The White House views the attacks on Mr. Holder as a “political agenda” and “would not hasten the departure of someone who’s competent and runs the department and is a friend because there’s a drumbeat,” said William M. Daley, a former White House chief of staff under Mr. Obama. “Whoever Barack Obama puts in there, these people will try to drumbeat him out of there, no matter what.”
But that does not mitigate the frustration of some presidential aides. “The White House is apoplectic about him, and has been for a long time,” said a Democratic former government official who did not want to be identified while talking about friends.
Some advisers to Mr. Obama believe that Mr. Holder does not manage or foresee problems, the former official said. “How hard would it be to anticipate that The A.P. would be unhappy?” the former official said. “And then they haven’t defended their position.”
That’s because Holder’s position is indefensible. He named Fox News reporter James Rosen as a co-conspirator in espionage in a warrant in order to get around statutory requirements on notifying media organizations about records seizures, and then further argued that the two-decade-long Washington correspondent was a flight risk.

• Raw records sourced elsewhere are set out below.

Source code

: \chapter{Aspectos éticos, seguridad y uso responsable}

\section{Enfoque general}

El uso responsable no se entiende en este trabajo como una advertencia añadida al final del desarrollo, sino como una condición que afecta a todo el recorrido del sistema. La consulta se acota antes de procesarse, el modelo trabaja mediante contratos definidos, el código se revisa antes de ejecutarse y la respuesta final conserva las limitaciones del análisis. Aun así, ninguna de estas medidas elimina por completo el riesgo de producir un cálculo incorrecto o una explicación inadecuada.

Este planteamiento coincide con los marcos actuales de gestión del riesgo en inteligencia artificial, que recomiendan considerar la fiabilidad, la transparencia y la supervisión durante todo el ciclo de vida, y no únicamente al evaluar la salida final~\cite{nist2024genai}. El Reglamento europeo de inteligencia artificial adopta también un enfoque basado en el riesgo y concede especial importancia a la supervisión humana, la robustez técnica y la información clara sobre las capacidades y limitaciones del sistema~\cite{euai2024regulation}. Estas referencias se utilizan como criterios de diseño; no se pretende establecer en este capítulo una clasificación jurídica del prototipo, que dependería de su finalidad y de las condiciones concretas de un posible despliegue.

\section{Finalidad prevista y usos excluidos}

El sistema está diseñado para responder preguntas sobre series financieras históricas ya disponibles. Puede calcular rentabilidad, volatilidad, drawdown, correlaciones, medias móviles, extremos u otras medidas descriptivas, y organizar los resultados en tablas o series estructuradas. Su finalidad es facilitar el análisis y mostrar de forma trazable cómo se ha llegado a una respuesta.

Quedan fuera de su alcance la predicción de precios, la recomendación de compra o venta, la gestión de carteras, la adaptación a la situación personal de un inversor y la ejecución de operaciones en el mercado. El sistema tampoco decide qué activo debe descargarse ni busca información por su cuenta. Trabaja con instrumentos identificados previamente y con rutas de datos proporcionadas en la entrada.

Three years later, he told Congress under oath that he’d never heard of any “potential prosecution” of reporters under the Espionage Act of 1917, and certainly had never been involved in any discussions of it. If that’s not perjury (and it likely is), it’s clearly dishonest at the very least, hardly commendable for the nation’s top law enforcement officer in his duty to remain accountable to Congress. In fact, to quote Holder himself, it’s downright shameful.
In my column at The Fiscal Times this week, I asked what the White House gains by keeping Holder around, and pointed out the risk of continuing to defend him:
The effort to protect Eric Holder seems far out of alignment with his value to the administration at this point. Obama had a perfect opportunity to dump Holder at the time of the Fast and Furious contempt citation, and again at the second-term transition. Instead, Holder said he’d stick around for another year, which means he would only have a few months left at best.

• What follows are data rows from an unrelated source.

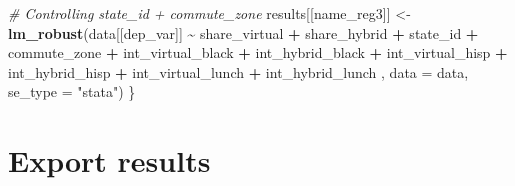 \documentclass[
]{article}
\newenvironment{Shaded}{\begin{snugshade}}{\end{snugshade}}
\newcommand{\AttributeTok}[1]{\textcolor[rgb]{0.13,0.29,0.53}{#1}}
\newcommand{\CommentTok}[1]{\textcolor[rgb]{0.56,0.35,0.01}{\textit{#1}}}
\newcommand{\FunctionTok}[1]{\textcolor[rgb]{0.13,0.29,0.53}{\textbf{#1}}}
\newcommand{\NormalTok}[1]{#1}
\newcommand{\OtherTok}[1]{\textcolor[rgb]{0.56,0.35,0.01}{#1}}
\newcommand{\SpecialCharTok}[1]{\textcolor[rgb]{0.81,0.36,0.00}{\textbf{#1}}}
\newcommand{\StringTok}[1]{\textcolor[rgb]{0.31,0.60,0.02}{#1}}
\begin{document}
\begin{Shaded}
\begin{Highlighting}[]
  \CommentTok{\# Controlling state\_id + commute\_zone}
\NormalTok{  results[[name\_reg3]] }\OtherTok{\textless{}{-}} \FunctionTok{lm\_robust}\NormalTok{(data[[dep\_var]] }\SpecialCharTok{\textasciitilde{}}\NormalTok{ share\_virtual }\SpecialCharTok{+}\NormalTok{ share\_hybrid }
                                    \SpecialCharTok{+}\NormalTok{ state\_id }\SpecialCharTok{+}\NormalTok{ commute\_zone}
                                    \SpecialCharTok{+}\NormalTok{ int\_virtual\_black }\SpecialCharTok{+}\NormalTok{ int\_hybrid\_black }
                                    \SpecialCharTok{+}\NormalTok{ int\_virtual\_hisp }\SpecialCharTok{+}\NormalTok{ int\_hybrid\_hisp }
                                    \SpecialCharTok{+}\NormalTok{ int\_virtual\_lunch }\SpecialCharTok{+}\NormalTok{ int\_hybrid\_lunch}
\NormalTok{                                    , }\AttributeTok{data =}\NormalTok{ data, }\AttributeTok{se\_type =} \StringTok{"stata"}\NormalTok{)  }
\NormalTok{\}}
\end{Highlighting}
\end{Shaded}

\section{Export results}\label{export-results}
\end{document}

While a confirmation hearing for a new AG in the middle of this scandal would be uncomfortable at best, it won’t get any easier – and that’s assuming that Rosen is the only journalist that the DOJ and Holder have accused in secret warrant applications of espionage, a dicey assumption at best now.
The easiest path for the White House would be for Obama to announce that Justice needs a clean start to rebuild confidence and that Holder will leave to allow for a new appointee to lead that effort. That, as noted earlier, is why presidents have cabinet officials in the first place – and the longer Obama clings to Holder, the more questions it raises about what the White House gains by his presence and fears in his departure.
Assuming this is a smoke signal from the White House, it indicates that Barack Obama won’t ask Holder to leave, mostly because it would appear too much like the President was buckling under to critics. However, it’s a big hint that the West Wing won’t be too engaged in defending him and would like to see him leave on his own. It’s not quite a shove, at least not yet, put it’s certainly a nudge.